An Image Tampering Detection and Localization using MATLAB. IMAGE TAMPERING DETECTION AND LOCALIZATION USING ELA (Error-Level Analysis)
Step 1: Reading and extracting Metadata of an Image
Step 2: (Error Level Analysis) Error Level Analysis (ELA) permits identifying areas within an image that are at different compression levels. With JPEG images, the entire picture should be at roughly the same level. If a section of the image is at a significantly different error level, then it likely indicates a digital modification. ELA highlights differences in the JPEG compression rate. Regions with uniform colouring, like a solid blue sky or a white wall, will likely have a lower ELA result (darker colour) than high-contrast edges. The things to look for:
Edges:
Similar edges should have similar brightness in the ELA result. All high-contrast edges should look similar to each other, and all low-contrast edges should look similar. With an original photo, low-contrast edges should be almost as bright as high-contrast edges.
Textures:
Similar textures should have similar colouring under ELA. Areas with more surface detail, such as a close-up of a basketball, will likely have a higher ELA result than a smooth surface.
Surfaces: Regardless of the actual colour of the surface, all flat surfaces should have about the same colouring under ELA.
Look around the picture and identify the different high-contrast edges, low-contrast edges, surfaces, and textures. Compare those areas with the ELA results. If there are significant differences, then it identifies suspicious areas that may have been digitally altered.
Resaving a JPEG removes high-frequencies and results in less differences between high-contrast edges, textures, and surfaces. A very low quality JPEG will appear very dark.

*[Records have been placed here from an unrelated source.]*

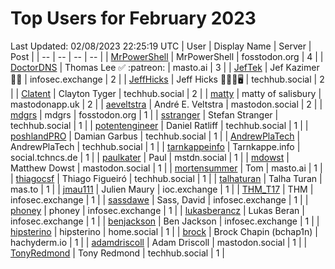 # Top Users for February 2023
Last Updated: 02/08/2023 22:25:19 UTC
| User | Display Name | Server | Post |
| -- | -- | -- | -- |
| [MrPowerShell](https://fosstodon.org/@MrPowerShell) | MrPowerShell | fosstodon.org | 4 |
| [DoctorDNS](https://masto.ai/@DoctorDNS) | Thomas Lee ✅ :patreon: | masto.ai | 3 |
| [JefTek](https://infosec.exchange/@JefTek) | Jef Kazimer😶‍🌫️ | infosec.exchange | 2 |
| [JeffHicks](https://techhub.social/@JeffHicks) | Jeff Hicks 🐶🎼🍷🖥️ | techhub.social | 2 |
| [Clatent](https://techhub.social/@Clatent) | Clayton Tyger | techhub.social | 2 |
| [matty](https://mastodonapp.uk/@matty) | matty of salisbury | mastodonapp.uk | 2 |
| [aeveltstra](https://mastodon.social/@aeveltstra) | André E. Veltstra | mastodon.social | 2 |
| [mdgrs](https://fosstodon.org/@mdgrs) | mdgrs | fosstodon.org | 1 |
| [sstranger](https://techhub.social/@sstranger) | Stefan Stranger | techhub.social | 1 |
| [potentengineer](https://techhub.social/@potentengineer) | Daniel Ratliff | techhub.social | 1 |
| [poshlandPRO](https://techhub.social/@poshlandPRO) | Damian Garbus | techhub.social | 1 |
| [AndrewPlaTech](https://techhub.social/@AndrewPlaTech) | AndrewPlaTech | techhub.social | 1 |
| [tarnkappeinfo](https://social.tchncs.de/@tarnkappeinfo) | Tarnkappe.info | social.tchncs.de | 1 |
| [paulkater](https://mstdn.social/@paulkater) | Paul | mstdn.social | 1 |
| [mdowst](https://mastodon.social/@mdowst) | Matthew Dowst | mastodon.social | 1 |
| [mortensummer](https://masto.ai/@mortensummer) | Tom | masto.ai | 1 |
| [thiagocsf](https://techhub.social/@thiagocsf) | Thiago Figueiró | techhub.social | 1 |
| [talhaturan](https://mas.to/@talhaturan) | Talha Turan | mas.to | 1 |
| [jmau111](https://ioc.exchange/@jmau111) | Julien Maury | ioc.exchange | 1 |
| [THM_T17](https://infosec.exchange/@THM_T17) | THM | infosec.exchange | 1 |
| [sassdawe](https://infosec.exchange/@sassdawe) | Sass, David | infosec.exchange | 1 |
| [phoney](https://infosec.exchange/@phoney) | phoney | infosec.exchange | 1 |
| [lukasberancz](https://infosec.exchange/@lukasberancz) | Lukas Beran | infosec.exchange | 1 |
| [benjackson](https://infosec.exchange/@benjackson) | Ben Jackson | infosec.exchange | 1 |
| [hipsterino](https://home.social/@hipsterino) | hipsterino | home.social | 1 |
| [brock](https://hachyderm.io/@brock) | Brock Chapin (bchap1n) | hachyderm.io | 1 |
| [adamdriscoll](https://mastodon.social/@adamdriscoll) | Adam Driscoll | mastodon.social | 1 |
| [TonyRedmond](https://techhub.social/@TonyRedmond) | Tony Redmond | techhub.social | 1 |
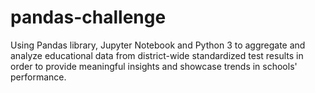 # pandas-challenge
Using Pandas library, Jupyter Notebook and Python 3 to aggregate and analyze educational data from district-wide standardized test results in order to provide meaningful insights and showcase trends in schools' performance.
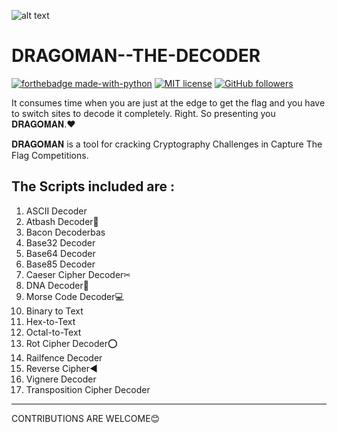 ![alt text](https://github.com/Bl4cKc34sEr/Dragoman--The-Decoder/blob/master/.github/workflows/d.PNG?raw=true)
  
# DRAGOMAN--THE-DECODER

[![forthebadge made-with-python](http://ForTheBadge.com/images/badges/made-with-python.svg)](https://www.python.org/) 
[![MIT license](https://img.shields.io/badge/License-MIT-blue.svg)](https://lbesson.mit-license.org/) 
[![GitHub followers](https://img.shields.io/github/followers/Bl4cKc34sEr.svg?style=social&label=Follow&maxAge=2592000)](https://github.com/Bl4cKc34sEr?tab=followers)


It consumes time when you are just at the edge to get the flag and you have to switch sites to decode it completely. Right.
So presenting you 𝐃𝐑𝐀𝐆𝐎𝐌𝐀𝐍.❤

𝐃𝐑𝐀𝐆𝐎𝐌𝐀𝐍 is a tool for cracking Cryptography Challenges in Capture The Flag Competitions.

The Scripts included are :
--------------------------------
1. ASCII Decoder
2. Atbash Decoder🎳
3. Bacon Decoderbas
4. Base32 Decoder
5. Base64 Decoder
6. Base85 Decoder
7. Caeser Cipher Decoder✂
8. DNA Decoder🧬
9. Morse Code Decoder💻
10. Binary to Text 
11. Hex-to-Text
12. Octal-to-Text
13. Rot Cipher Decoder⭕
14. Railfence Decoder
15. Reverse Cipher◀
16. Vignere Decoder
17. Transposition Cipher Decoder
--------------------------------------
CONTRIBUTIONS ARE WELCOME😊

Scaling a picture smaller can boost high-contrast edges, making them brighter under ELA. Similarly, saving a JPEG with an Adobe product will automatically sharpen high-contrast edges and textures, making them appear much brighter than low-texture surfaces. Disadvantages: • A single pixel change, or minor colour adjustment, may not generate a noticeable change in the ELA.
• Since JPEG operates on a grid, a change to any part of the grid will likely impact the entire grid square. You may not be able to identify exactly which pixel in the grid was modified.
• JPEG uses the YUV colour space. High contrast colors in the same grid, such as black and white, orange and blue, or green and purple (opposite ends of the YUV colour space), will usually generate higher ELA values than similar colours in the same grid.
• ELA only identifies what regions have different compression levels. It does not identify sources. If a lower quality image is spliced into a higher quality picture, then the lower quality image may appear as a darker region. • Scaling, recolouring, or adding noise to an image will modify the entire image, creating a higher error level potential.
• If an image is resaved multiple times, then it may be entirely at a minimum error level, where more resaves do not alter the image. In this case, the ELA will return a black image and no modifications can be identified using this algorithm.
• With Photoshop, the simple act of saving the picture can auto-sharpen textures and edges, creating a higher error level potential. This artifact does not identify intentional modification; it identifies that an Adobe product was used. (Remember: if someone needs to download a picture from their camera or resize a picture for the web, they are just as likely to reach for Photoshop as they are to use any other tool.) Technically, ELA appears as a modification because Adobe automatically performed a modification, but the modification was not necessarily intentional by the user.
• As mentioned above, rainbowing is not exclusive to Photoshop. The open source GIMP drawing program may introduce a little rainbowing and some high quality photos may contain rainbowing.
• NOTE: ELA is only one algorithm. The interpretation of results may be inconclusive. It is important to validate findings with other analysis techniques and algorithms.
Step 3: Calculating Luminosity of RGB channel of Entire image Here the luminosity i.e. The intensity of Red green and blue of all the pixels in the entire image is calculated. Here entire image is iterated and maximum value is retrieved from the RGB vectors of Image.
Step 4: Performing 2-D Adaptive Noise - removal Filtering wiener2 lowpass filters an intensity image that has been degraded by constant power additive noise. wiener2 uses a pixel-wise adaptive Wiener method based on statistics estimated from a local neighbourhood of each pixel.
Step 5: Creating Morphological Structuring Element and recreating morphological image using ‘bothat’ and ‘tophat’ operations
Syntax: SE = strel(shape,parameters) Description: SE = strel(shape,parameters) creates a structuring element, SE, of the type specified by shape. Here the Morphological opening and closing of an image is calculated using ‘bothat’ and ‘tophat’ functions.